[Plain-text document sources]
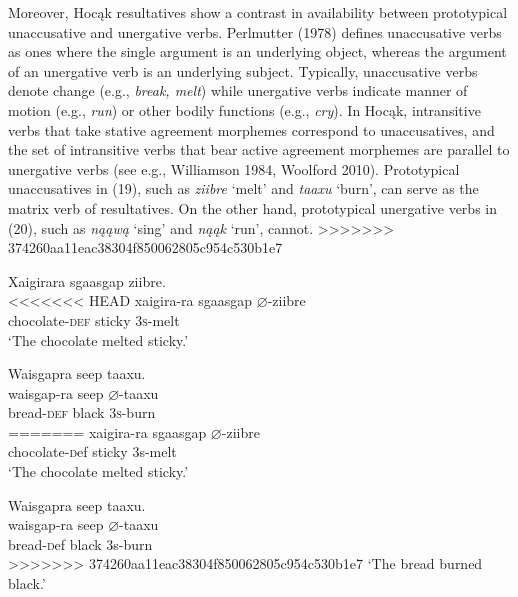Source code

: \documentclass[output=paper]{LSP/langsci}
\begin{document}
\begin{exe}
\begin{exe}
\begin{exe}
Moreover, Hoc\k{a}k resultatives show a contrast in availability between prototypical unaccusative and unergative verbs. Perlmutter (1978) defines unaccusative verbs as ones where the single argument is an underlying object, whereas the argument of an unergative verb is an underlying subject. Typically, unaccusative verbs denote change (e.g., \textit{break, melt}) while unergative verbs indicate manner of motion (e.g., \textit{run}) or other bodily functions (e.g., \textit{cry}). In Hoc\k{a}k, intransitive verbs that take stative agreement morphemes correspond to unaccusatives, and the set of intransitive verbs that bear active agreement morphemes are parallel to unergative verbs (see e.g., Williamson 1984, Woolford 2010). Prototypical unaccusatives in (19), such as \textit{ziibre} `melt' and \textit{taaxu} `burn', can serve as the matrix verb of resultatives. On the other hand, prototypical unergative verbs in (20), such as \textit{n\k{a}\k{a}w\k{a}} `sing' and \textit{n\k{a}\k{a}k} `run', cannot.
>>>>>>> 374260aa11eac38304f850062805c954c530b1e7

\begin{exe}
\ex
\begin{xlist}

\ex \glll Xaigirara sgaasgap {ziibre}. \\
<<<<<<< HEAD
 xaigira-ra sgaasgap {$\varnothing$}-ziibre\\
chocolate-\textsc{def} sticky \textsc{3s}-melt\\
\glt `The chocolate melted sticky.'

\ex \glll Waisgapra seep {taaxu}.\\
 waisgap-ra seep {$\varnothing$}-taaxu\\
bread-\textsc{def} black \textsc{3s}-burn\\
=======
 xaigira-ra sgaasgap $\varnothing$-ziibre\\
chocolate-{\textsc def} sticky {\textsc 3s}-melt\\
\glt `The chocolate melted sticky.'

\ex \glll Waisgapra seep {taaxu}.\\
 waisgap-ra seep $\varnothing$-taaxu\\
bread-{\textsc def} black {\textsc 3s}-burn\\
>>>>>>> 374260aa11eac38304f850062805c954c530b1e7
\glt `The bread burned black.'

\end{xlist}
\end{exe}


\end{exe}
\end{exe}
\end{exe}
\end{document}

Task brief: Above are the records; copy every line in them that holds the word "varnothing".

Finished task:
 xaigira-ra sgaasgap {$\varnothing$}-ziibre\\
 waisgap-ra seep {$\varnothing$}-taaxu\\
 xaigira-ra sgaasgap $\varnothing$-ziibre\\
 waisgap-ra seep $\varnothing$-taaxu\\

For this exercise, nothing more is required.